» Task instructions
The answer must be one number: how many lines in the records below contain the word "email".

» Exercise input
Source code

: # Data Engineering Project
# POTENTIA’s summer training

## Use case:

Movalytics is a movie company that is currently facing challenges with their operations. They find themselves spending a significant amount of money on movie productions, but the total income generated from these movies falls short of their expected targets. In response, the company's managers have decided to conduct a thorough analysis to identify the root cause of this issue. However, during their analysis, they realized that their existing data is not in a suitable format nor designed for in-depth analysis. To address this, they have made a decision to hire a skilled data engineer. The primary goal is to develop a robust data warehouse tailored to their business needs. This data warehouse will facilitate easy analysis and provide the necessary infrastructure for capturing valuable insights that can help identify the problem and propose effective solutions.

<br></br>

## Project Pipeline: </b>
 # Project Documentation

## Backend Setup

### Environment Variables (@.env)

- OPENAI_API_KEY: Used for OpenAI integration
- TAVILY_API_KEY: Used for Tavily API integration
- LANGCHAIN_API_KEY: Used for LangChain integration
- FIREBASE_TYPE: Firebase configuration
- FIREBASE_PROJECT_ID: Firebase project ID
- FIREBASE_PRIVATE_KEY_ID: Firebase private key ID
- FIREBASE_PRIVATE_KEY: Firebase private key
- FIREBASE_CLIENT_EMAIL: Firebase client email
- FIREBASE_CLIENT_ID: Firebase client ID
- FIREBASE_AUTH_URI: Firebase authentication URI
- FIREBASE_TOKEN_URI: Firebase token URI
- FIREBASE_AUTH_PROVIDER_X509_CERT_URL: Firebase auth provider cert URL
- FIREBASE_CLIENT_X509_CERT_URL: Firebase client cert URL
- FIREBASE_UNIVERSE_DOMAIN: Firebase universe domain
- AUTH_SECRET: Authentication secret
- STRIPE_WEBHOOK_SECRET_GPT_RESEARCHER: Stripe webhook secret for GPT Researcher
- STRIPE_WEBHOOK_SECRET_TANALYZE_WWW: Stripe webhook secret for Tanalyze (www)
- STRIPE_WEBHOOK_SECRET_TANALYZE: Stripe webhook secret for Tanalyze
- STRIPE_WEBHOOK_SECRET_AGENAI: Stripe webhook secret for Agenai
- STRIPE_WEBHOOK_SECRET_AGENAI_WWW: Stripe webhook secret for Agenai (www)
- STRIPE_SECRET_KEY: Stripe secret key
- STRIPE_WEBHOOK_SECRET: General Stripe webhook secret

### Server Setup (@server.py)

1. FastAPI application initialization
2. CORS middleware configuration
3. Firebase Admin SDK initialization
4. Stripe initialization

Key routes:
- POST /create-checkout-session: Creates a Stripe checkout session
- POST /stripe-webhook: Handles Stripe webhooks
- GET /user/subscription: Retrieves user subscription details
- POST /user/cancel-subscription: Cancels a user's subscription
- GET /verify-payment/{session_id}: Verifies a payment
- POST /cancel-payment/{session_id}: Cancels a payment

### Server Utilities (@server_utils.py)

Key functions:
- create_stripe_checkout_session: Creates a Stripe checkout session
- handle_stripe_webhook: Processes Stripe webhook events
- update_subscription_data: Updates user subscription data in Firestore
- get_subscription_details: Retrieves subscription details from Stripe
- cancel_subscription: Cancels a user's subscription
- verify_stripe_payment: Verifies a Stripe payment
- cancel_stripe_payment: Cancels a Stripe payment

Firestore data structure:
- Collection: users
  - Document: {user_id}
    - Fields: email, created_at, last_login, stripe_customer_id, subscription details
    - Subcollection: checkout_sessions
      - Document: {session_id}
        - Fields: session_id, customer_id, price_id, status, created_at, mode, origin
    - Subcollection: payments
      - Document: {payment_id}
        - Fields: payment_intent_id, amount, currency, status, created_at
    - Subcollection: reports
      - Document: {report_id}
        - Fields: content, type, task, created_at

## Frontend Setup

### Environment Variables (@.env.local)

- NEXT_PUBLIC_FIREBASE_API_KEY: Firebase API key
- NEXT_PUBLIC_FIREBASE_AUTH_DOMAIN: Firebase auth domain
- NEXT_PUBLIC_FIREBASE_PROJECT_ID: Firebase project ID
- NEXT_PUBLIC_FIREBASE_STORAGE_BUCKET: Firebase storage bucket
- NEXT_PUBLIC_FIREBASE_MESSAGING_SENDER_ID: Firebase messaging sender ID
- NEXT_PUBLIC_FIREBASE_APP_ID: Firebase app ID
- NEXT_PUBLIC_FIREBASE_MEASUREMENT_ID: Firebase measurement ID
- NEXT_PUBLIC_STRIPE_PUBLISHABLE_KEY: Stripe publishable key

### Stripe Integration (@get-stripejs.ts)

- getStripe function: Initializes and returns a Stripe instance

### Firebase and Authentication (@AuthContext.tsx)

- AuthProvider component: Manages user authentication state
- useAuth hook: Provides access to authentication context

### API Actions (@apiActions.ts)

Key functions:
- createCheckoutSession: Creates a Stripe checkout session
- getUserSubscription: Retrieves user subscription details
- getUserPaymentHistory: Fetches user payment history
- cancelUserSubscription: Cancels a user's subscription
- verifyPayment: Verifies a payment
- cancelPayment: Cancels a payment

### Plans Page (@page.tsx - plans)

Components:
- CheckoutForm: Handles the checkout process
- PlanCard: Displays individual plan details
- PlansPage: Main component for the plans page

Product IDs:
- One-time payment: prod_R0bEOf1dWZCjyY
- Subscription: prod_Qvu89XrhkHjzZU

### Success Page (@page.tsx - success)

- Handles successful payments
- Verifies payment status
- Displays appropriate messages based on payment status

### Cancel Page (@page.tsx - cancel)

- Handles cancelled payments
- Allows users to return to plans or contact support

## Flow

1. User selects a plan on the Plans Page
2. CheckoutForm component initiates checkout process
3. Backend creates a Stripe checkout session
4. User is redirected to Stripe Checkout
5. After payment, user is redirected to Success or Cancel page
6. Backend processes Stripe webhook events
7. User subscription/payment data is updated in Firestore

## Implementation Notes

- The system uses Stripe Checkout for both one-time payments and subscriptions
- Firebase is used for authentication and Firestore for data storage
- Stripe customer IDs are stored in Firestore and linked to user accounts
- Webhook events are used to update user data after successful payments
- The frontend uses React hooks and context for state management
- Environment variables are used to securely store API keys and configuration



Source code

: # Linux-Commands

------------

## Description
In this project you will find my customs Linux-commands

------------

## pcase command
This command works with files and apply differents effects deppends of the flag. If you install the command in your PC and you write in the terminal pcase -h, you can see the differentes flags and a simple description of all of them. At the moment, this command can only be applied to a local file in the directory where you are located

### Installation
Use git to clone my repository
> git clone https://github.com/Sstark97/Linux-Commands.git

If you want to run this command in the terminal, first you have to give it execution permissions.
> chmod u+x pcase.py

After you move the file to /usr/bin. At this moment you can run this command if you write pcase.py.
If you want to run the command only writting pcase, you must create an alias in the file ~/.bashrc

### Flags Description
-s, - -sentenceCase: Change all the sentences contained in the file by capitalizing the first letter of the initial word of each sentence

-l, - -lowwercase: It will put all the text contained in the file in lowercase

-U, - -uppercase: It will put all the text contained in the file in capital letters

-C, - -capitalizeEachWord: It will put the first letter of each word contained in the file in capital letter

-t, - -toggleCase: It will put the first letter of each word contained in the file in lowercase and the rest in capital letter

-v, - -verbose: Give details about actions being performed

» Task response
2